Do you have any pointers on resource to help with installation of the models after MAX install and Model install and trying to execute. I am persistently getting FlashAttention error while trying to execute (after installing and loading MSFT 3.5-vision-instruct model) - RuntimeError: FlashAttention only support fp16 and bf16 data type
Stack (most recent call last):
File “”, line 1, in
File “/usr/lib/python3.10/multiprocessing/spawn.py”, line 116, in spawn_main
exitcode = _main(fd, parent_sentinel)
File “/usr/lib/python3.10/multiprocessing/spawn.py”, line 129, in _main
return self._bootstrap(parent_sentinel)
File “/usr/lib/python3.10/multiprocessing/process.py”, line 314, in _bootstrap
self.run()
File “/usr/lib/python3.10/multiprocessing/process.py”, line 108, in run
self._target(*self._args, **self._kwargs)
File “/home/bsam/phi35_vision/.venv/lib/python3.10/site-packages/max/profiler/tracing.py”, line 85, in wrapper
return func(*args, **kwargs)
File “/home/bsam/phi35_vision/.venv/lib/python3.10/site-packages/max/serve/pipelines/model_worker.py”, line 204, in call
logger.exception(
[2025-06-28 12:37:06] ERROR queues.py:143: Model worker process is not healthy
Task completed with error. Stopping
Traceback (most recent call last):
File “/home/bsam/phi35_vision/.venv/lib/python3.10/site-packages/max/serve/queue/zmq_queue.py”, line 261, in _pull_from_socket
msg = self.pull_socket.recv(**kwargs)
File “zmq/backend/cython/_zmq.py”, line 1203, in zmq.backend.cython._zmq.Socket.recv
File “zmq/backend/cython/_zmq.py”, line 1238, in zmq.backend.cython._zmq.Socket.recv
File “zmq/backend/cython/_zmq.py”, line 1398, in zmq.backend.cython._zmq._recv_copy
File “zmq/backend/cython/_zmq.py”, line 1393, in zmq.backend.cython._zmq._recv_copy
File “zmq/backend/cython/_zmq.py”, line 183, in zmq.backend.cython._zmq._check_rc
zmq.error.Again: Resource temporarily unavailable
During handling of the above exception, another exception occurred:
Traceback (most recent call last):
File “/home/bsam/phi35_vision/.venv/lib/python3.10/site-packages/max/serve/scheduler/queues.py”, line 124, in response_worker
responses_list = self.response_pull_socket.get_nowait()

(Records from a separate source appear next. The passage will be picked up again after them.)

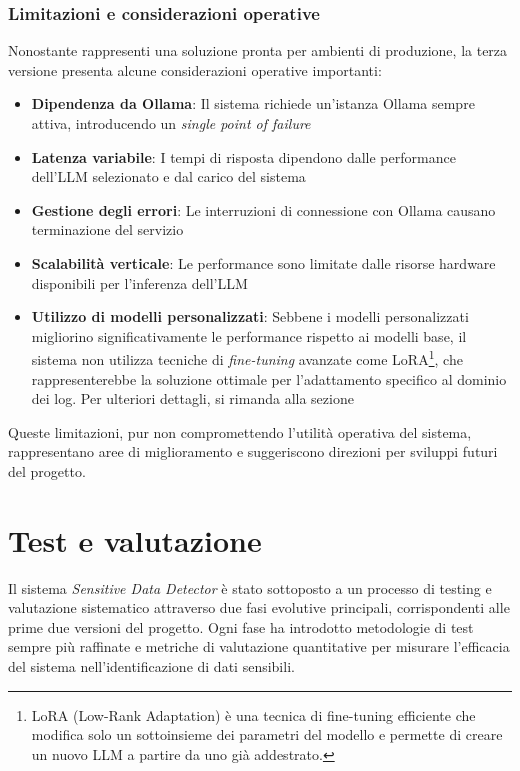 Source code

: \documentclass[12pt]{report}
\begin{document}
\subsection{Limitazioni e considerazioni operative}
\label{subsec:ver3_limitazioni}

Nonostante rappresenti una soluzione pronta per ambienti di produzione, la terza versione presenta alcune considerazioni operative importanti:

\begin{itemize}
    \item \textbf{Dipendenza da Ollama}: Il sistema richiede un'istanza Ollama sempre attiva, introducendo un \textit{single point of failure}
    \item \textbf{Latenza variabile}: I tempi di risposta dipendono dalle performance dell'LLM selezionato e dal carico del sistema
    \item \textbf{Gestione degli errori}: Le interruzioni di connessione con Ollama causano terminazione del servizio
    \item \textbf{Scalabilità verticale}: Le performance sono limitate dalle risorse hardware disponibili per l'inferenza dell'LLM
    \item \textbf{Utilizzo di modelli personalizzati}: Sebbene i modelli personalizzati migliorino significativamente le performance rispetto ai modelli base, il sistema non utilizza tecniche di \textit{fine-tuning} avanzate come LoRA\footnote{LoRA (Low-Rank Adaptation) è una tecnica di fine-tuning efficiente che modifica solo un sottoinsieme dei parametri del modello e permette di creare un nuovo LLM a partire da uno già addestrato.}, che rappresenterebbe la soluzione ottimale per l'adattamento specifico al dominio dei log. Per ulteriori dettagli, si rimanda alla sezione 
\end{itemize}

Queste limitazioni, pur non compromettendo l'utilità operativa del sistema, rappresentano aree di miglioramento e suggeriscono direzioni per sviluppi futuri del progetto.



%
%

\chapter{Test e valutazione}
\label{chap:test}

Il sistema \textit{Sensitive Data Detector} è stato sottoposto a un processo di testing e valutazione sistematico attraverso due fasi evolutive principali, corrispondenti alle prime due versioni del progetto. Ogni fase ha introdotto metodologie di test sempre più raffinate e metriche di valutazione quantitative per misurare l'efficacia del sistema nell'identificazione di dati sensibili.
\end{document}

File “/home/bsam/phi35_vision/.venv/lib/python3.10/site-packages/max/profiler/tracing.py”, line 85, in wrapper
return func(*args, **kwargs)
File “/home/bsam/phi35_vision/.venv/lib/python3.10/site-packages/max/serve/queue/zmq_queue.py”, line 287, in get_nowait
return self.get(flags=zmq.NOBLOCK, **kwargs)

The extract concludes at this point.